Representation of big integer in heap - connection between the header and data words

lykos · August 24, 2023, 7:30pm

Hey all,
I was looking into the representation of big integers as boxed terms in heap. I understood how the header word and data words contain information in bits. But I couldn’t figure out how the header word is connected to the data words. Will the immediate term containing the pointer in stack refer to both header word and the first data word or will the data words be always contiguously stored after the header word. Any help would be appreciated.

Thank you.

garazdawi · August 28, 2023, 10:20am

The data words will always be contiguously stored after the header word. This is the way it works for all boxed terms.

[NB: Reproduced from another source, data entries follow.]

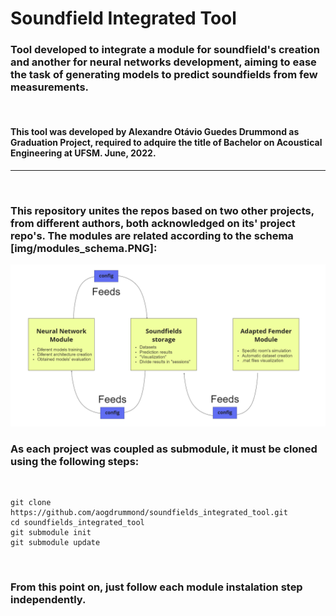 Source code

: # Soundfield Integrated Tool

### Tool developed to integrate a module for soundfield's creation and another for neural networks development, aiming to ease the task of generating models to predict soundfields from few measurements.

&nbsp;

#### This tool was developed by Alexandre Otávio Guedes Drummond as Graduation Project, required to adquire the title of Bachelor on Acoustical Engineering  at UFSM. June, 2022.

----
&nbsp;

### This repository unites the repos based on two other projects, from different authors, both acknowledged on its' project repo's.  The modules are related according to the schema [img/modules_schema.PNG]:


![Integration Schema of modules](img/modules_schema.PNG "Module's integration")






### As each project was coupled as submodule, it must be cloned using the following steps:

&nbsp;
```
git clone https://github.com/aogdrummond/soundfields_integrated_tool.git
cd soundfields_integrated_tool
git submodule init
git submodule update
```
&nbsp;

### From this point on, just follow each module instalation step independently.

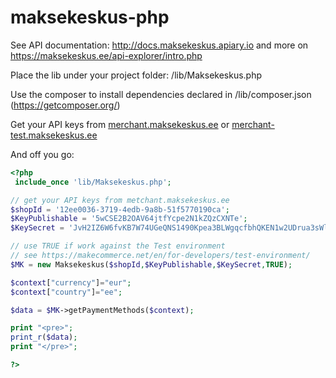 maksekeskus-php
===============


See API documentation: http://docs.maksekeskus.apiary.io 
and more on https://maksekeskus.ee/api-explorer/intro.php

Place the lib under your project folder:  /lib/Maksekeskus.php

Use the composer to install dependencies declared in /lib/composer.json 
(https://getcomposer.org/)


Get your API keys from [merchant.maksekeskus.ee](https://merchant.maksekeskus.ee) or [merchant-test.maksekeskus.ee](https://merchant-test.maksekeskus.ee)

And off you go:
``` php
<?php
 include_once 'lib/Maksekeskus.php';

// get your API keys from metchant.maksekeskus.ee
$shopId = '12ee0036-3719-4edb-9a8b-51f5770190ca';
$KeyPublishable = '5wCSE2B2OAV64jtfYcpe2N1kZQzCXNTe';
$KeySecret = 'JvH2IZ6W6fvKB7W74UGeQNS1490Kpea3BLWgqcfbhQKEN1w2UDrua3sWlojPGfhp';

// use TRUE if work against the Test environment 
// see https://makecommerce.net/en/for-developers/test-environment/
$MK = new Maksekeskus($shopId,$KeyPublishable,$KeySecret,TRUE);

$context["currency"]="eur";
$context["country"]="ee";

$data = $MK->getPaymentMethods($context);

print "<pre>";
print_r($data);
print "</pre>";

?>


```


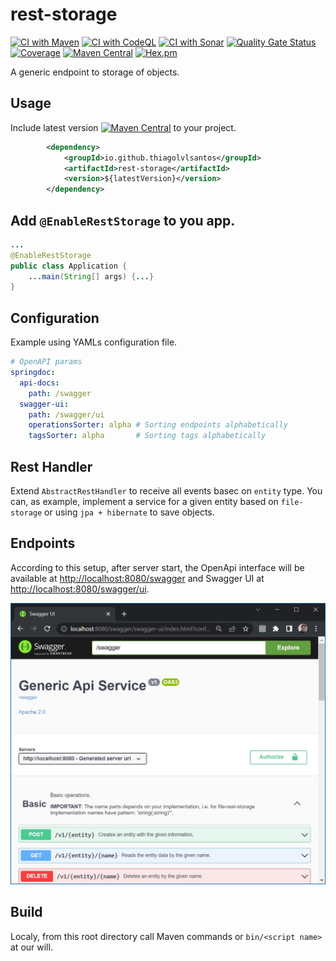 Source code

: # rest-storage

[![CI with Maven](https://github.com/thiagolvlsantos/rest-storage/actions/workflows/maven.yml/badge.svg)](https://github.com/thiagolvlsantos/rest-storage/actions/workflows/maven.yml)
[![CI with CodeQL](https://github.com/thiagolvlsantos/rest-storage/actions/workflows/codeql.yml/badge.svg)](https://github.com/thiagolvlsantos/rest-storage/actions/workflows/codeql.yml)
[![CI with Sonar](https://github.com/thiagolvlsantos/rest-storage/actions/workflows/sonar.yml/badge.svg)](https://github.com/thiagolvlsantos/rest-storage/actions/workflows/sonar.yml)
[![Quality Gate Status](https://sonarcloud.io/api/project_badges/measure?project=thiagolvlsantos_rest-storage&metric=alert_status)](https://sonarcloud.io/dashboard?id=thiagolvlsantos_rest-storage)
[![Coverage](https://sonarcloud.io/api/project_badges/measure?project=thiagolvlsantos_rest-storage&metric=coverage)](https://sonarcloud.io/dashboard?id=thiagolvlsantos_rest-storage)
[![Maven Central](https://maven-badges.herokuapp.com/maven-central/io.github.thiagolvlsantos/rest-storage/badge.svg)](https://repo1.maven.org/maven2/io/github/thiagolvlsantos/rest-storage/)
[![Hex.pm](https://img.shields.io/hexpm/l/plug.svg)](http://www.apache.org/licenses/LICENSE-2.0)

A generic endpoint to storage of objects.

## Usage

Include latest version [![Maven Central](https://maven-badges.herokuapp.com/maven-central/io.github.thiagolvlsantos/rest-storage/badge.svg)](https://repo1.maven.org/maven2/io/github/thiagolvlsantos/rest-storage/) to your project.

```xml
		<dependency>
			<groupId>io.github.thiagolvlsantos</groupId>
			<artifactId>rest-storage</artifactId>
			<version>${latestVersion}</version>
		</dependency>
```

## Add `@EnableRestStorage` to you app.

```java
...
@EnableRestStorage
public class Application {
	...main(String[] args) {...}
}
```

## Configuration
Example using YAMLs configuration file.

```yaml
# OpenAPI params
springdoc:
  api-docs:
    path: /swagger
  swagger-ui:
    path: /swagger/ui
    operationsSorter: alpha # Sorting endpoints alphabetically
    tagsSorter: alpha       # Sorting tags alphabetically
```

## Rest Handler
Extend `AbstractRestHandler` to receive all events basec on `entity` type. You can, as example, implement a service for a given entity based on `file-storage` or using `jpa + hibernate` to save objects.

## Endpoints

According to this setup, after server start, the OpenApi interface will be available at [http://localhost:8080/swagger](http://localhost:8080/swagger) and Swagger UI at [http://localhost:8080/swagger/ui](http://localhost:8080/swagger/ui).

<img alt="Auto-generated API" src="doc/img/swagger-ui.jpg" width="600">

## Build

Localy, from this root directory call Maven commands or `bin/<script name>` at our will.
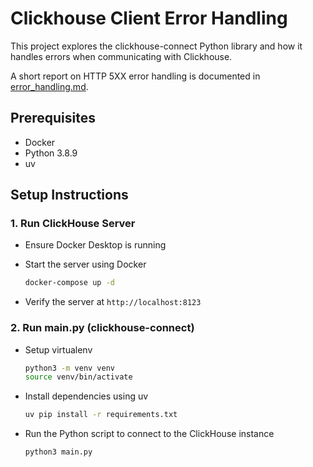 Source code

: # Clickhouse Client Error Handling

This project explores the clickhouse-connect Python library and how it handles errors when communicating with Clickhouse.

A short report on HTTP 5XX error handling is documented in [error_handling.md](https://github.com/chensxb97/clickhouse-client-error-handling/blob/main/error_handling.md).

## Prerequisites
- Docker
- Python 3.8.9
- uv

## Setup Instructions
### 1. Run ClickHouse Server
- Ensure Docker Desktop is running

- Start the server using Docker
   ```bash
   docker-compose up -d
   ```

- Verify the server at `http://localhost:8123`

### 2. Run main.py (clickhouse-connect)
- Setup virtualenv
   ```bash
   python3 -m venv venv
   source venv/bin/activate
   ```

- Install dependencies using uv
   ```bash
   uv pip install -r requirements.txt
   ```

- Run the Python script to connect to the ClickHouse instance
   ```bash
   python3 main.py
   ```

lykos · September 1, 2023, 5:39am

Hello,
I need help in understanding how the big integer bits are stored across multiple data words. I understand that the header word will contain only the arity of the data words and the bits of the big integer will be distributed across the data words which are stored contiguously after the header word.

Let’s say for example in a 32-bit system, the big integer 1_095_233_372_330, whose binary value is
11111111 00000000 11111111 00000000 10101010
is stored across two data words. May I know how these bits will be distributed across the two 32-bit data words.

will it be
00000000 00000000 00000000 11111111
00000000 11111111 00000000 10101010

Or does erlang have some other encoding that stores the total length of the actual data in bits?

Thank you.

al2o3cr · September 1, 2023, 10:05pm

The code stores “digits” the size of a machine word, and keeps the count for those in the upper bits of the header.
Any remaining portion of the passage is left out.